(Beginning of Given data)

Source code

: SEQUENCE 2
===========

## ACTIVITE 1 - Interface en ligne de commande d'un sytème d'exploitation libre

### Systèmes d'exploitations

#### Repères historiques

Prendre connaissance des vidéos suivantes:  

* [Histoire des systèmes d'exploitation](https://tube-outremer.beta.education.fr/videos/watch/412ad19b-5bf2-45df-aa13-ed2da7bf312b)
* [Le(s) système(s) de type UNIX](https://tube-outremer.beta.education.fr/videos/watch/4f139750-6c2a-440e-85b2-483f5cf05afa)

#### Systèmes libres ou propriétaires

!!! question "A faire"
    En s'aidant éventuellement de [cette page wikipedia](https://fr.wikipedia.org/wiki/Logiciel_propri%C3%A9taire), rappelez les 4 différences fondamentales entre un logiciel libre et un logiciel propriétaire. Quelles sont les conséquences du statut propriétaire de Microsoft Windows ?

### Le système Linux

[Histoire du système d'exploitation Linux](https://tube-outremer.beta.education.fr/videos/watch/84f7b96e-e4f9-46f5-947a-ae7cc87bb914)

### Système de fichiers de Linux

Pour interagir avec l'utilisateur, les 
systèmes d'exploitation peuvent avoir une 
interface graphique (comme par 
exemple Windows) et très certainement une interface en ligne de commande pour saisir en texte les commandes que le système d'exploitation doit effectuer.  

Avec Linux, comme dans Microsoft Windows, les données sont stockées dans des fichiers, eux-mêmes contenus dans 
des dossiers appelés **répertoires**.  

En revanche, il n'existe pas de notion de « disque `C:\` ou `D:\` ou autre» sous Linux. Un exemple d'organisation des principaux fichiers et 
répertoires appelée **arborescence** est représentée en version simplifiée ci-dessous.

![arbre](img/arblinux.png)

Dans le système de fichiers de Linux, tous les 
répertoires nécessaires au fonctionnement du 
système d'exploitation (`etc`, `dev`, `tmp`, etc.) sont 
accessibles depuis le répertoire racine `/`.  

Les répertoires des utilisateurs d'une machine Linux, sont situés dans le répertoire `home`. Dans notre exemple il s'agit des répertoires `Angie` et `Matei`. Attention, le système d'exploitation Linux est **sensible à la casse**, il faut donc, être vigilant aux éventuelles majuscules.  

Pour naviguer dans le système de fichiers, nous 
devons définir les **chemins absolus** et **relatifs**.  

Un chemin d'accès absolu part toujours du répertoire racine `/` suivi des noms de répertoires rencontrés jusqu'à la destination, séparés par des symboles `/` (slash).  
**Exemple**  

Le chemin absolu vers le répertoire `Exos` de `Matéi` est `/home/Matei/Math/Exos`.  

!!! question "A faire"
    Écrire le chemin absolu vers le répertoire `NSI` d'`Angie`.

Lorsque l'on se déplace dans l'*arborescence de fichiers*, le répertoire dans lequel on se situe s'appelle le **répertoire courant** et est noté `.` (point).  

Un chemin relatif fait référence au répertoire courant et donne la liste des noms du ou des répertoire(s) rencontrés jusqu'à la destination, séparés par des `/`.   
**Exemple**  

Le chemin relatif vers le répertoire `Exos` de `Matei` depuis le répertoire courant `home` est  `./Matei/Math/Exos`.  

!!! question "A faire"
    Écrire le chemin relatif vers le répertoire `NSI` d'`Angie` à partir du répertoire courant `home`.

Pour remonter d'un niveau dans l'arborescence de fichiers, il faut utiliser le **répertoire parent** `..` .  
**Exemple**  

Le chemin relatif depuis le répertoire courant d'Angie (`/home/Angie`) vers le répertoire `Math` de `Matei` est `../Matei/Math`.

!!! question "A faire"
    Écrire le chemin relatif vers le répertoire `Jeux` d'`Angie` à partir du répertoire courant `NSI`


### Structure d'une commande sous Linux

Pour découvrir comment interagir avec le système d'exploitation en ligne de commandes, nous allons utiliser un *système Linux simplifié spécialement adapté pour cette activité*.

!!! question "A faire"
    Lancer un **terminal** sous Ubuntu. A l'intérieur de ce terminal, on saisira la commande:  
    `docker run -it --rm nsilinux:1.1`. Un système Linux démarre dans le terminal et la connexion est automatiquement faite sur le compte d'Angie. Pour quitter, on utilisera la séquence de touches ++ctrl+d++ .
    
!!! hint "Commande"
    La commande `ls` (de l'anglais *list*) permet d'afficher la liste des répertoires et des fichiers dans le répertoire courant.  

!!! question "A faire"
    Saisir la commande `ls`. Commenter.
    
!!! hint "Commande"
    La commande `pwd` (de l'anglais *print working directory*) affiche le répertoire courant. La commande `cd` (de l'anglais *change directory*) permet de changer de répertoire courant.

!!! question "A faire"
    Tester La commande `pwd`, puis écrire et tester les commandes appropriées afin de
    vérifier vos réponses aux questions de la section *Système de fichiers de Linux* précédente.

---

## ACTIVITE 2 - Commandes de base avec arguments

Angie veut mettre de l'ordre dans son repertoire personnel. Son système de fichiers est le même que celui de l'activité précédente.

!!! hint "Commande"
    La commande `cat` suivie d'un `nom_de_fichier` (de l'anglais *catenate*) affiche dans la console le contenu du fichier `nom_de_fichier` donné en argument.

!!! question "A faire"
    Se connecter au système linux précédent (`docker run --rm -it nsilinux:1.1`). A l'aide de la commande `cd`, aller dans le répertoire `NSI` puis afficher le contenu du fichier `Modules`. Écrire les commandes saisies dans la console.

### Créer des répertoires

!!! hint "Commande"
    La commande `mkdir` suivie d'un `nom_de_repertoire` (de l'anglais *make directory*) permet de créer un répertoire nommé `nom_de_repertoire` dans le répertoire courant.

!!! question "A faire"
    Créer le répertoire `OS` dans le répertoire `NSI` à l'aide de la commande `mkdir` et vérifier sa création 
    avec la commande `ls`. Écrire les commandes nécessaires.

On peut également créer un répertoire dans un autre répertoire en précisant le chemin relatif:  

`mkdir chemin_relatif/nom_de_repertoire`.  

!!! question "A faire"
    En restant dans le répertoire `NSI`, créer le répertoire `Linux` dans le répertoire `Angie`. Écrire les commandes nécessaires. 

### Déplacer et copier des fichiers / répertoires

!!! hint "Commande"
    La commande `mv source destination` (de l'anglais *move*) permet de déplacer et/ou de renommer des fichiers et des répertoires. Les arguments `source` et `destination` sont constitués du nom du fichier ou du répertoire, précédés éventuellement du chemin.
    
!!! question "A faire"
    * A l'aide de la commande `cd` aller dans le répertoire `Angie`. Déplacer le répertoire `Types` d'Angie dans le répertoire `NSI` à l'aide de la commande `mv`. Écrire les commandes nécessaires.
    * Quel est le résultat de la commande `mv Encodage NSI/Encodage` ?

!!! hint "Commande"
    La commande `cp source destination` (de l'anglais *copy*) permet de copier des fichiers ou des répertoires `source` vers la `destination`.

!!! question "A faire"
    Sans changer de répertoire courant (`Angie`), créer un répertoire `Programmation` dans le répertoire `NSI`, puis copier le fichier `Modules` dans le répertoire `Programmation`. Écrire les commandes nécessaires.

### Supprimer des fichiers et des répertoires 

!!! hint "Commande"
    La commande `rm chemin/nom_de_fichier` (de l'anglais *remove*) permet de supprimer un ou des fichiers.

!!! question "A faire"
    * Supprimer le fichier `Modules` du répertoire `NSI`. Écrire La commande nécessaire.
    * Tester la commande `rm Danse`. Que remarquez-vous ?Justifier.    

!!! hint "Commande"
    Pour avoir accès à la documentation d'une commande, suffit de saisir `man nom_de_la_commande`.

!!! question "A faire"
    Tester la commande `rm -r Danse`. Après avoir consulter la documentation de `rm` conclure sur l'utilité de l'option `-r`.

(End of Given data)

* [Task prompt]:
Filter the entries above down to the lines that contain "éventuellement".

* [Answer below]:
    En s'aidant éventuellement de [cette page wikipedia](https://fr.wikipedia.org/wiki/Logiciel_propri%C3%A9taire), rappelez les 4 différences fondamentales entre un logiciel libre et un logiciel propriétaire. Quelles sont les conséquences du statut propriétaire de Microsoft Windows ?
    La commande `mv source destination` (de l'anglais *move*) permet de déplacer et/ou de renommer des fichiers et des répertoires. Les arguments `source` et `destination` sont constitués du nom du fichier ou du répertoire, précédés éventuellement du chemin.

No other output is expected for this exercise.